Use of -omics data in the discovery of G×Es presents unique methodological issues. First, there is the issue of tissue specificity. The identity of the most effective tissues for interaction testing is not always clear. For instance, in pursuing genetic contributors to adverse drug reactions, we could analyze either drug-metabolizing tissues such as the liver or the tissues where adverse effects are presented. Obtaining these tissues can be quite challenging, and even if samples can be obtained, we must consider whether such effects can be more easily and less invasively discovered from accessible patient tissues such as skin or blood. Indeed, in the study of adverse drug reactions to statins, the link to the GATM gene was observed through analysis of statin-response eQTLs in lymphoblastoid cells rather than muscle or liver (34). Determining the extent of tissue specificity of genetic effects is still a major challenge. Studies such as the Genotype-Tissue Expression project have begun to comprehensively identify tissue-shared and tissue-specific effects (20). Designing G×E studies in the correct tissues will further benefit from increasingly rich epigenomic maps, such as ENCODE and the NIH Epigenomics Roadmap. By identifying the regions that are differentially accessible in response to an environmental perturbation in a few tissues, one can use these large maps to gain insight into the relative benefits of G×E testing in different tissues.

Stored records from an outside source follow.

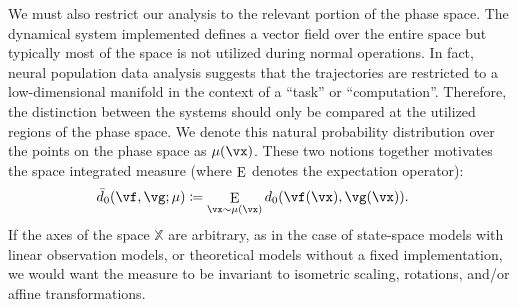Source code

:\documentclass{article}
\theoremstyle{definition} \newtheorem{definition}{Definition}  \newtheorem{example}{Example}
\theoremstyle{remark} \newtheorem{remark}{Remark}
\newcounter{ct}
\DeclareMathOperator*{\E}{\rm E} %
\newcommand{\inputSpace}{\mathbb{X}}
\newcommand{\initDist}{\mu} %
\begin{document}
We must also restrict our analysis to the relevant portion of the phase space.
The dynamical system implemented defines a vector field over the entire space but typically most of the space is not utilized during normal operations.
In fact, neural population data analysis suggests that the trajectories are restricted to a low-dimensional manifold in the context of a ``task'' or  ``computation''.
Therefore, the distinction between the systems should only be compared at the utilized regions of the phase space.
We denote this natural probability distribution over the points on the phase space as $\initDist(\vx)$.
%
These two notions together motivates the space integrated measure (where $\E$ denotes the expectation operator):
\begin{align}
    \bar{d}_{0}(\vf, \vg; \initDist)
	&\coloneq
	    \E_{\vx \sim \initDist(\vx)}
		d_0(\vf(\vx), \vg(\vx)).
	\label{eq:ed0}
\end{align}
%
If the axes of the space $\inputSpace$ are arbitrary, as in the case of state-space models with linear observation models, or theoretical models without a fixed implementation, we would want the measure to be invariant to isometric scaling, rotations, and/or affine transformations.
\end{document}
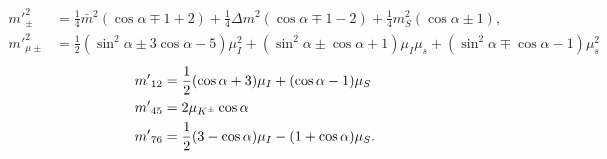 %
\begin{align}
    {m'}_\pm^2
    & =
    \frac{1}{4}\bar m^2 (\cos\alpha \mp 1 + 2)
    + \frac{1}{4} \Delta m^2 (\cos\alpha \mp 1-2)
    +\frac{1}{4} m_S^2 (\cos\alpha \pm 1), \\
    {m'}_{\mu\pm}^2
    & =
    \frac{1}{2}(\sin^2\alpha  \pm 3\cos\alpha - 5)\mu_I^2
    +(\sin^2\alpha\pm\cos\alpha + 1)\mu_I\mu_s
    +(\sin^2\alpha\mp\cos\alpha - 1)\mu_s^2
\end{align}
%
\begin{align}
    {m'}_{12} &= \frac{1}{2}(\cos\alpha + 3)\mu_I + (\cos\alpha - 1)\mu_S \\
    {m'}_{45} &= 2\mu_{K^\pm}\cos\alpha \\
    {m'}_{76} &= \frac{1}{2}(3-\cos\alpha) \mu_I - (1 + \cos\alpha)\mu_S.
\end{align}

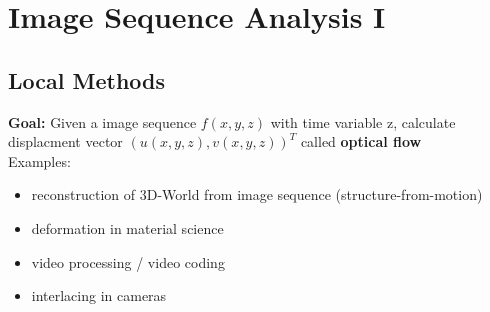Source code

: \documentclass[11pt]{article}
\begin{document}
\section{Image Sequence Analysis I}
\label{sec-3}
\subsection{Local Methods}
\label{sec-3-1}
\textbf{Goal:} Given a image sequence $f(x,y,z)$ with time variable z, calculate displacment
vector $(u(x,y,z),v(x,y,z))^T$ called \textbf{optical flow}\\
   Examples:
\begin{itemize}
\item reconstruction of 3D-World from image sequence (structure-from-motion)
\item deformation in material science
\item video processing / video coding
\item interlacing in cameras
\end{itemize}
\end{document}
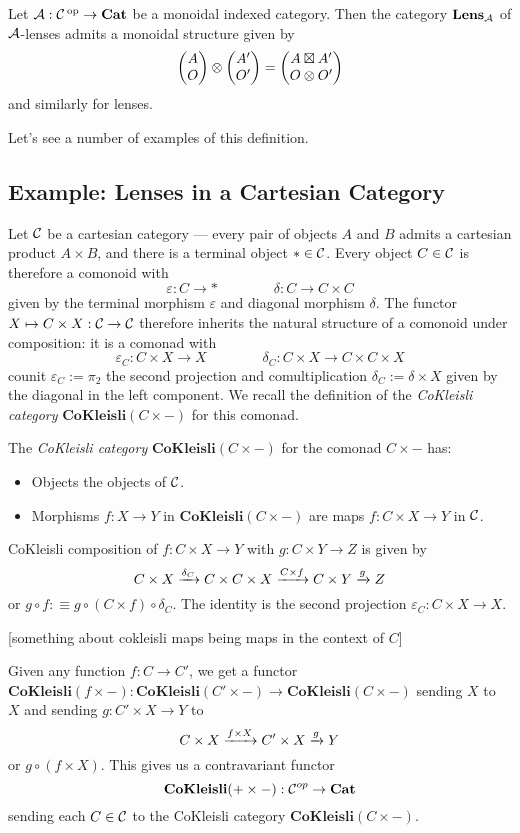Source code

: \begin{defn}
Let $\operatorname{\mathcal{A}} : \operatorname{\mathcal{C}}\operatorname{^\text{op}} \to \operatorname{\textbf{Cat}}$ be a monoidal indexed category. Then the category
$\textbf{Lens}_{\operatorname{\mathcal{A}}}$ of $\operatorname{\mathcal{A}}$-lenses admits a monoidal structure given by
$$\begin{pmatrix}{A} \\ {O} \end{pmatrix} \otimes \begin{pmatrix}{A'} \\ {O'} \end{pmatrix} = \begin{pmatrix}{A \boxtimes A'} \\ {O \otimes O'} \end{pmatrix}$$
and similarly for lenses.
\end{defn}


Let's see a number of examples of this definition.
\subsection{Example: Lenses in a Cartesian Category}
Let $\operatorname{\mathcal{C}}$ be a cartesian category --- every pair of objects $A$ and $B$ admits a
cartesian product $A \times B$, and there is a terminal object $\ast \in \operatorname{\mathcal{C}}$.
Every object $C \in \operatorname{\mathcal{C}}$ is therefore a comonoid with
$$\varepsilon : C \to \ast \quad\quad\quad\quad \delta : C \to C \times C$$
given by the terminal morphism $\varepsilon$ and diagonal morphism $\delta$. The
functor $X \mapsto C \times X : \operatorname{\mathcal{C}} \to \operatorname{\mathcal{C}}$ therefore inherits the natural
structure of a comonoid under composition: it is a comonad with
$$\varepsilon_C : C \times X \to X \quad\quad\quad\quad \delta_C : C \times X \to C
\times C \times X$$
counit $\varepsilon_C := \pi_2$ the second projection and comultiplication
$\delta_C := \delta \times X$ given by the diagonal in the left component. We
recall the definition of the \emph{CoKleisli category} $\textbf{CoKleisli}(C
\times -)$ for this comonad.
\begin{defn}
The \emph{CoKleisli category} $\textbf{CoKleisli}(C \times -)$ for the comonad
$C \times -$ has:
\begin{itemize}
\item Objects the objects of $\operatorname{\mathcal{C}}$.
  \item Morphisms $f : X \to Y$ in $\textbf{CoKleisli}(C \times -)$ are maps $f : C \times X \to Y$ in $\operatorname{\mathcal{C}}$.
\end{itemize}

CoKleisli composition of $f : C
\times X \to Y$ with $g : C \times Y \to Z$ is given by
$$C \times X \xrightarrow{\delta_C} C \times C \times X \xrightarrow{C \times f} C \times Y
\xrightarrow{g} Z$$
or $g \circ f :\equiv g \circ (C \times f) \circ \delta_C$. The identity is the
second projection $\varepsilon_C : C \times X \to X$.
\end{defn}
[something about cokleisli maps being maps in the context of $C$]

Given any function $f : C \to C'$, we get a functor $\textbf{CoKleisli}(f \times
-) : \textbf{CoKleisli}(C' \times -) \to \textbf{CoKleisli}(C \times -)$ sending
$X$ to $X$ and sending $g : C' \times X \to Y$ to
$$C \times X \xrightarrow{f \times X} C'\times X \xrightarrow{g} Y$$
or $g \circ (f \times X)$. This gives us a contravariant functor
$$\textbf{CoKleisli}(+ \times -) : \operatorname{\mathcal{C}}^{op} \to \operatorname{\textbf{Cat}}$$
sending each $C \in \operatorname{\mathcal{C}}$ to the CoKleisli category $\textbf{CoKleisli}(C \times -)$.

The problem of statistical power and adequate sample size can significantly impede G×E studies (35). To study the effect of a cellular perturbation in vitro as in the study by Fairfax et al. (22), sample sizes of a few hundred individuals per condition or a few time points may be required. The study design should include -omics analysis (RNA sequencing, DNase-Seq, ATAC-Seq, etc.) at every condition or time point. If measurements are made on the same individuals, then statistical methods need to account for within-person correlation, an adjustment that may decrease power. This design is feasible for in vitro studies. Only recently have in vivo studies begun to track large numbers of individuals with repeated -omics measurements. These emerging studies pose additional challenges. In vivo studies need to account for the potential impact of multiple environments, increased variability in sample collection and measures of the environment, and increased challenges in causal inference.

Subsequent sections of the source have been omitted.